In a “no money down” bankruptcy, a debtor’s counsel cannot advance the filing fee plus the costs for credit counseling and a credit report while expecting to recover those expenses through a chapter 13 plan on top of a “no look” fee, at least in the Western District of Louisiana.
Previously, a standing order in the W.D. La. did not prohibit counsel from advancing the filing fee and other pre-petition costs. However, the standing order expressly said that any advances must be included in the no-look fee.
In January 2017, the district adopted a new standing order that altered the amount of no-look fees. However, it was silent about expenses, raising the question of whether debtors’ counsel could recover expenses in addition to no-look fees.
In light of the ambiguity, a debtor’s counsel submitted a chapter 13 plan where the filing fee and expenses for counseling and a credit report would be repaid to the lawyer from the debtors’ post-petition income. The chapter 13 trustee objected to the plan, prompting Chief Bankruptcy Judge John W. Kolwe of Alexandria, La., to rule in a test case that the no-look fee is inclusive of all expenses. He also held that the filing fee and the expenses were not expenses of administration under Sections 503(b)(1)(A) or (b)(2) or 330(a).
On appeal, District Judge James T. Trimble, Jr. of Alexandria, La., upheld Judge Kolwe on April 12, saying that Judge Kolwe’s “well-reasoned decision” is “just that — well reasoned.” Indeed, Judge Trimble’s opinion largely paraphrases Judge Kolwe, mostly suggesting without saying explicitly that he concurs. To read Judge Kolwe’s opinion, click here.
Contending that advances for the filing fee and expenses are reimbursable under a plan, the debtor’s counsel relied in part on Section 330(a)(4)(B). In chapter 12 and 13 cases for an individual, the subsection allows “reasonable compensation to the debtor’s attorney for representing the interests of the debtor in connection with the bankruptcy case based on a consideration of the benefit and necessity of such services to the debtor . . . .”
Judge Trimble said that Section 330(a)(4)(B) shows how Congress “plainly intended” to permit compensation from the estate for services that benefit the debtor even though there is no direct benefit for the estate. He noted that the subsection refers to compensation but is silent with regard to expense reimbursement.
Judge Kolwe said that no section of the Code expressly authorizes an award of pre-petition expenses to debtor’s counsel. However, he cited some courts that have permitted recovery of expenses under Section 330(a)(4)(B).
According to Judge Trimble, Judge Kolwe departed from those cases and said that the no-look fee “is intended to be inclusive of all expenses and any amount over the no-look fee requires a formal fee application.”
With regard to the filing fee, Bankruptcy Rule 1006(b) gives the court discretion to allow payment in installments after filing.

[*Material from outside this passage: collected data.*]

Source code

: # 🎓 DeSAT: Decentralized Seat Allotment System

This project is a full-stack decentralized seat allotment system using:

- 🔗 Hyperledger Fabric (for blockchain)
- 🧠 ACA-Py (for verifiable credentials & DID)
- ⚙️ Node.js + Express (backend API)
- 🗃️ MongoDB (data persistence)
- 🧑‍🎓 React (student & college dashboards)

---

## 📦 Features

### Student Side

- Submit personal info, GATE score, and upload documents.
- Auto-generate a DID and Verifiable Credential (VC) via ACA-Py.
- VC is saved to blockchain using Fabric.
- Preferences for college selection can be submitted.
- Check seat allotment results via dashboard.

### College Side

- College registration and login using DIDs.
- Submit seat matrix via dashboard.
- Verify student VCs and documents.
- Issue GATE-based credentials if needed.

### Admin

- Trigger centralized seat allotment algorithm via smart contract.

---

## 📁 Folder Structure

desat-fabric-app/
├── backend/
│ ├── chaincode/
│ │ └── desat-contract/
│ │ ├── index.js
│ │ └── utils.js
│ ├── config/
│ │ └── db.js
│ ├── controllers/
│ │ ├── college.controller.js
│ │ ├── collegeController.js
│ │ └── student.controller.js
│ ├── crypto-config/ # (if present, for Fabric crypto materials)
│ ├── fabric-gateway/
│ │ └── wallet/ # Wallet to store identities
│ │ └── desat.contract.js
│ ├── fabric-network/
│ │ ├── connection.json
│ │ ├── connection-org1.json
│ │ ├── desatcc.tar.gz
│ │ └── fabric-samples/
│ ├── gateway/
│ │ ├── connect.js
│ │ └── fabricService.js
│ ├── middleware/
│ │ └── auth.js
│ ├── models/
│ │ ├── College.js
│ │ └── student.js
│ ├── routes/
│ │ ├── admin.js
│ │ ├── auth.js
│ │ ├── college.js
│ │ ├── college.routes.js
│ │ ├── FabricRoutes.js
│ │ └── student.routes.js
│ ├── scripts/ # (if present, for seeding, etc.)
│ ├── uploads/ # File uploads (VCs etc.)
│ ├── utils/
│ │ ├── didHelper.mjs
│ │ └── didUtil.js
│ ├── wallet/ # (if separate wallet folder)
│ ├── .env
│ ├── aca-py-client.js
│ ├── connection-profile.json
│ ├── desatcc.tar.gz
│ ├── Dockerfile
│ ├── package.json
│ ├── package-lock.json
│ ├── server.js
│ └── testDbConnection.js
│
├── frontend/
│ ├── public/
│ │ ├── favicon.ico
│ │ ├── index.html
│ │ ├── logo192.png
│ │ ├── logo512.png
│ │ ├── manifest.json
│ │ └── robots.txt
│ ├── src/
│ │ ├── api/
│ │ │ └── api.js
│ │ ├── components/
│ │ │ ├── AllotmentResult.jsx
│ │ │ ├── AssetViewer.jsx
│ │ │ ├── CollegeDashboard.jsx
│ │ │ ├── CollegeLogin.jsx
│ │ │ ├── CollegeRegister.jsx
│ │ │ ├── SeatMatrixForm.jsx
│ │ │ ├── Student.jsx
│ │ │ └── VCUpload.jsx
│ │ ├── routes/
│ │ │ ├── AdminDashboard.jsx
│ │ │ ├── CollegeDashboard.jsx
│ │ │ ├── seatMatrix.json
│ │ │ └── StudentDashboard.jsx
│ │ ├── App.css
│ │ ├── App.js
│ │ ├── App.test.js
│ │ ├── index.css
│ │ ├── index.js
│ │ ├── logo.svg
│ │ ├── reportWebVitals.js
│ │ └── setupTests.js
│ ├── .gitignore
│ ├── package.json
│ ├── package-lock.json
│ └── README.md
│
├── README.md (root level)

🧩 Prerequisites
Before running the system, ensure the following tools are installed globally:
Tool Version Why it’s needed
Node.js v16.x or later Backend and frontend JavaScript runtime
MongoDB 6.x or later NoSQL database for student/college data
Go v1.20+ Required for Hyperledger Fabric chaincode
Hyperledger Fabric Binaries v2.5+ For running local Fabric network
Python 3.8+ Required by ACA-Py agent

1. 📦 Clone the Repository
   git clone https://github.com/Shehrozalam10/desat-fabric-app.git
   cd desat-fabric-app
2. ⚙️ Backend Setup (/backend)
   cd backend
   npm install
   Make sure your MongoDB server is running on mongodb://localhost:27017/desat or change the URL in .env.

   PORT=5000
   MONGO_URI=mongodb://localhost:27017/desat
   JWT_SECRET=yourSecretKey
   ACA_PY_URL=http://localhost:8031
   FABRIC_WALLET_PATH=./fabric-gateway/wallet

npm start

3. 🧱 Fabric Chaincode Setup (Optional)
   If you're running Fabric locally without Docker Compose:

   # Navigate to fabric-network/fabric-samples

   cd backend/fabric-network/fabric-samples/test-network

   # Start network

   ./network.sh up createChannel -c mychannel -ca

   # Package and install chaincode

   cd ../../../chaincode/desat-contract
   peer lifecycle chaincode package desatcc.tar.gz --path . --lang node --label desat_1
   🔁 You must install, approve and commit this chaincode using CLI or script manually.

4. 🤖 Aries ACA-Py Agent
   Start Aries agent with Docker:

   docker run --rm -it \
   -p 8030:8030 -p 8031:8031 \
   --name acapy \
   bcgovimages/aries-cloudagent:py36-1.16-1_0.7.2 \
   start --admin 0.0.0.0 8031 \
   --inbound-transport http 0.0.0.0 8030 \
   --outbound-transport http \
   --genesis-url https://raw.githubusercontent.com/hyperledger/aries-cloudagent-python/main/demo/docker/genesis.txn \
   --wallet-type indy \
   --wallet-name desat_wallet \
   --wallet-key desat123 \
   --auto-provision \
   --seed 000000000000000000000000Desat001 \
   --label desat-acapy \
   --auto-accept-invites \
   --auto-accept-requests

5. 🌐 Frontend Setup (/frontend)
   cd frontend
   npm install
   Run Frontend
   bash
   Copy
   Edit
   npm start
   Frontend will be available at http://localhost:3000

Allowing counsel to recover the filing fee under a plan would “eviscerate” the rule by taking away the court’s discretion to permit payment in installments, Judge Trimble said, paraphrasing Judge Kolwe.
Judge Trimble therefore held that the filing fee and expenses are not administrative expenses and are therefore not reimbursable to debtor’s counsel. Evidently, the decision means that chapter 13 cases can no longer be entirely no-money-down. Presumably, though, a debtor can still pay the filing fee in installments, but debtor’s counsel must either “eat” the expenses or have the debtors pay those costs out of their own pockets. Otherwise, debtor’s counsel only has an unsecured claim for the expenses.